Stored data entries
• • • •

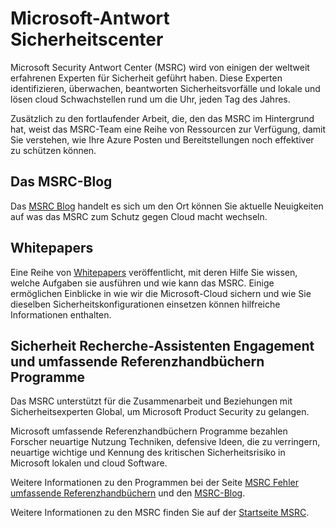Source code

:<properties
   pageTitle="Microsoft-Antwort Sicherheitscenter | Microsoft Azure"
   description="Der Artikel enthält eine curated Liste der Microsoft Security Antwort Center (MSRC) Ressourcen, die verwendet werden können, um weitere Informationen zu Vorgehensweisen MSRC abzurufen."
   services="security"
   documentationCenter="na"
   authors="TomShinder"
   manager="StevenPo"
   editor="TomSh"/>

<tags
   ms.service="security"
   ms.devlang="na"
   ms.topic="article"
   ms.tgt_pltfrm="na"
   ms.workload="na"
   ms.date="10/18/2016"
   ms.author="yurid"/>

# <a name="microsoft-security-response-center"></a>Microsoft-Antwort Sicherheitscenter

Microsoft Security Antwort Center (MSRC) wird von einigen der weltweit erfahrenen Experten für Sicherheit geführt haben. Diese Experten identifizieren, überwachen, beantworten Sicherheitsvorfälle und lokale und lösen cloud Schwachstellen rund um die Uhr, jeden Tag des Jahres.

Zusätzlich zu den fortlaufender Arbeit, die, den das MSRC im Hintergrund hat, weist das MSRC-Team eine Reihe von Ressourcen zur Verfügung, damit Sie verstehen, wie Ihre Azure Posten und Bereitstellungen noch effektiver zu schützen können.

## <a name="the-msrc-blog"></a>Das MSRC-Blog

Das [MSRC Blog](https://blogs.technet.microsoft.com/msrc/) handelt es sich um den Ort können Sie aktuelle Neuigkeiten auf was das MSRC zum Schutz gegen Cloud macht wechseln.
 
## <a name="white-papers"></a>Whitepapers

Eine Reihe von [Whitepapers](https://technet.microsoft.com/library/bb969102.aspx) veröffentlicht, mit deren Hilfe Sie wissen, welche Aufgaben sie ausführen und wie kann das MSRC. Einige ermöglichen Einblicke in wie wir die Microsoft-Cloud sichern und wie Sie dieselben Sicherheitskonfigurationen einsetzen können hilfreiche Informationen enthalten.
 
## <a name="security-researcher-engagement-and-bounty-programs"></a>Sicherheit Recherche-Assistenten Engagement und umfassende Referenzhandbüchern Programme

Das MSRC unterstützt für die Zusammenarbeit und Beziehungen mit Sicherheitsexperten Global, um Microsoft Product Security zu gelangen.

Microsoft umfassende Referenzhandbüchern Programme bezahlen Forscher neuartige Nutzung Techniken, defensive Ideen, die zu verringern, neuartige wichtige und Kennung des kritischen Sicherheitsrisiko in Microsoft lokalen und cloud Software.
 
Weitere Informationen zu den Programmen bei der Seite [MSRC Fehler umfassende Referenzhandbüchern](https://technet.microsoft.com/security/dn425036) und den [MSRC-Blog](https://blogs.technet.microsoft.com/msrc/).

Weitere Informationen zu den MSRC finden Sie auf der [Startseite MSRC](https://technet.microsoft.com/library/dn440717.aspx).
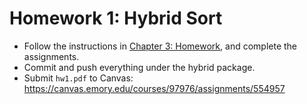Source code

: # Homework 1: Hybrid Sort

* Follow the instructions in [Chapter 3: Homework](https://emory.gitbook.io/dsa-java/sorting-algorithms/homework), and complete the assignments.
* Commit and push everything under the hybrid package.
* Submit `hw1.pdf` to Canvas: https://canvas.emory.edu/courses/97976/assignments/554957
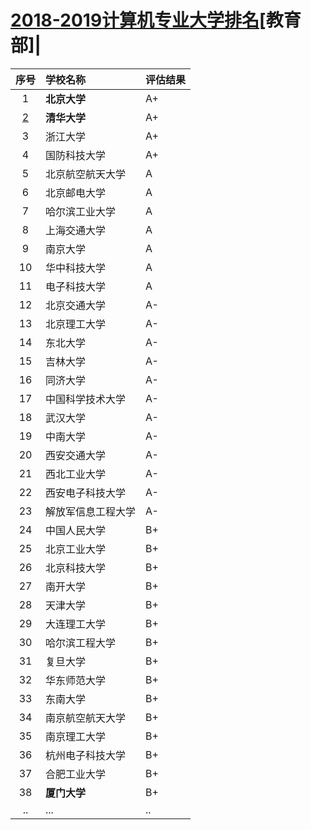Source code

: # [2018-2019计算机专业大学排名](https://www.dxsbb.com/news/1797.html)[教育部]|

|序号|学校名称|评估结果|
|:---:|:------|:-------|
|1    |**北京大学**    |A+|
|[2](http://www.cs.tsinghua.edu.cn/)|**清华大学**    |A+|
|3    |浙江大学        |A+|
|4    |国防科技大学    |A+|
|5    |北京航空航天大学|A|
|6    |北京邮电大学    |A|
|7    |哈尔滨工业大学  |A|
|8    |上海交通大学    |A|
|9    |南京大学        |A|
|10   |华中科技大学    |A|
|11   |电子科技大学    |A|
|12   |北京交通大学    |A-|
|13   |北京理工大学    |A-|
|14   |东北大学        |A-|
|15   |吉林大学        |A-|
|16   |同济大学        |A-|
|17   |中国科学技术大学|A-|
|18   |武汉大学        |A-|
|19   |中南大学        |A-|
|20   |西安交通大学    |A-|
|21   |西北工业大学    |A-|
|22   |西安电子科技大学|A-|
|23   |解放军信息工程大学|A-|
|24   |中国人民大学    |B+|
|25   |北京工业大学    |B+|
|26   |北京科技大学    |B+|
|27   |南开大学        |B+|
|28   |天津大学        |B+|
|29   |大连理工大学    |B+|
|30   |哈尔滨工程大学  |B+|
|31   |复旦大学        |B+|
|32   |华东师范大学    |B+|
|33   |东南大学        |B+|
|34   |南京航空航天大学|B+|
|35   |南京理工大学    |B+|
|36   |杭州电子科技大学|B+|
|37   |合肥工业大学    |B+|
|38   |**厦门大学**    |B+|
|..   |...             |..|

• • • •

About this exercise: Restate the data above exactly, stripping out each image.

Solution for this problem:
Source code

:<properties
   pageTitle="Microsoft-Antwort Sicherheitscenter | Microsoft Azure"
   description="Der Artikel enthält eine curated Liste der Microsoft Security Antwort Center (MSRC) Ressourcen, die verwendet werden können, um weitere Informationen zu Vorgehensweisen MSRC abzurufen."
   services="security"
   documentationCenter="na"
   authors="TomShinder"
   manager="StevenPo"
   editor="TomSh"/>

<tags
   ms.service="security"
   ms.devlang="na"
   ms.topic="article"
   ms.tgt_pltfrm="na"
   ms.workload="na"
   ms.date="10/18/2016"
   ms.author="yurid"/>

# <a name="microsoft-security-response-center"></a>Microsoft-Antwort Sicherheitscenter

Microsoft Security Antwort Center (MSRC) wird von einigen der weltweit erfahrenen Experten für Sicherheit geführt haben. Diese Experten identifizieren, überwachen, beantworten Sicherheitsvorfälle und lokale und lösen cloud Schwachstellen rund um die Uhr, jeden Tag des Jahres.

Zusätzlich zu den fortlaufender Arbeit, die, den das MSRC im Hintergrund hat, weist das MSRC-Team eine Reihe von Ressourcen zur Verfügung, damit Sie verstehen, wie Ihre Azure Posten und Bereitstellungen noch effektiver zu schützen können.

## <a name="the-msrc-blog"></a>Das MSRC-Blog

Das [MSRC Blog](https://blogs.technet.microsoft.com/msrc/) handelt es sich um den Ort können Sie aktuelle Neuigkeiten auf was das MSRC zum Schutz gegen Cloud macht wechseln.
 
## <a name="white-papers"></a>Whitepapers

Eine Reihe von [Whitepapers](https://technet.microsoft.com/library/bb969102.aspx) veröffentlicht, mit deren Hilfe Sie wissen, welche Aufgaben sie ausführen und wie kann das MSRC. Einige ermöglichen Einblicke in wie wir die Microsoft-Cloud sichern und wie Sie dieselben Sicherheitskonfigurationen einsetzen können hilfreiche Informationen enthalten.
 
## <a name="security-researcher-engagement-and-bounty-programs"></a>Sicherheit Recherche-Assistenten Engagement und umfassende Referenzhandbüchern Programme

Das MSRC unterstützt für die Zusammenarbeit und Beziehungen mit Sicherheitsexperten Global, um Microsoft Product Security zu gelangen.

Microsoft umfassende Referenzhandbüchern Programme bezahlen Forscher neuartige Nutzung Techniken, defensive Ideen, die zu verringern, neuartige wichtige und Kennung des kritischen Sicherheitsrisiko in Microsoft lokalen und cloud Software.
 
Weitere Informationen zu den Programmen bei der Seite [MSRC Fehler umfassende Referenzhandbüchern](https://technet.microsoft.com/security/dn425036) und den [MSRC-Blog](https://blogs.technet.microsoft.com/msrc/).

Weitere Informationen zu den MSRC finden Sie auf der [Startseite MSRC](https://technet.microsoft.com/library/dn440717.aspx).
Source code

: # Homework 1: Hybrid Sort

* Follow the instructions in [Chapter 3: Homework](https://emory.gitbook.io/dsa-java/sorting-algorithms/homework), and complete the assignments.
* Commit and push everything under the hybrid package.
* Submit `hw1.pdf` to Canvas: https://canvas.emory.edu/courses/97976/assignments/554957
Source code

: # [2018-2019计算机专业大学排名](https://www.dxsbb.com/news/1797.html)[教育部]|

|序号|学校名称|评估结果|
|:---:|:------|:-------|
|1    |**北京大学**    |A+|
|[2](http://www.cs.tsinghua.edu.cn/)|**清华大学**    |A+|
|3    |浙江大学        |A+|
|4    |国防科技大学    |A+|
|5    |北京航空航天大学|A|
|6    |北京邮电大学    |A|
|7    |哈尔滨工业大学  |A|
|8    |上海交通大学    |A|
|9    |南京大学        |A|
|10   |华中科技大学    |A|
|11   |电子科技大学    |A|
|12   |北京交通大学    |A-|
|13   |北京理工大学    |A-|
|14   |东北大学        |A-|
|15   |吉林大学        |A-|
|16   |同济大学        |A-|
|17   |中国科学技术大学|A-|
|18   |武汉大学        |A-|
|19   |中南大学        |A-|
|20   |西安交通大学    |A-|
|21   |西北工业大学    |A-|
|22   |西安电子科技大学|A-|
|23   |解放军信息工程大学|A-|
|24   |中国人民大学    |B+|
|25   |北京工业大学    |B+|
|26   |北京科技大学    |B+|
|27   |南开大学        |B+|
|28   |天津大学        |B+|
|29   |大连理工大学    |B+|
|30   |哈尔滨工程大学  |B+|
|31   |复旦大学        |B+|
|32   |华东师范大学    |B+|
|33   |东南大学        |B+|
|34   |南京航空航天大学|B+|
|35   |南京理工大学    |B+|
|36   |杭州电子科技大学|B+|
|37   |合肥工业大学    |B+|
|38   |**厦门大学**    |B+|
|..   |...             |..|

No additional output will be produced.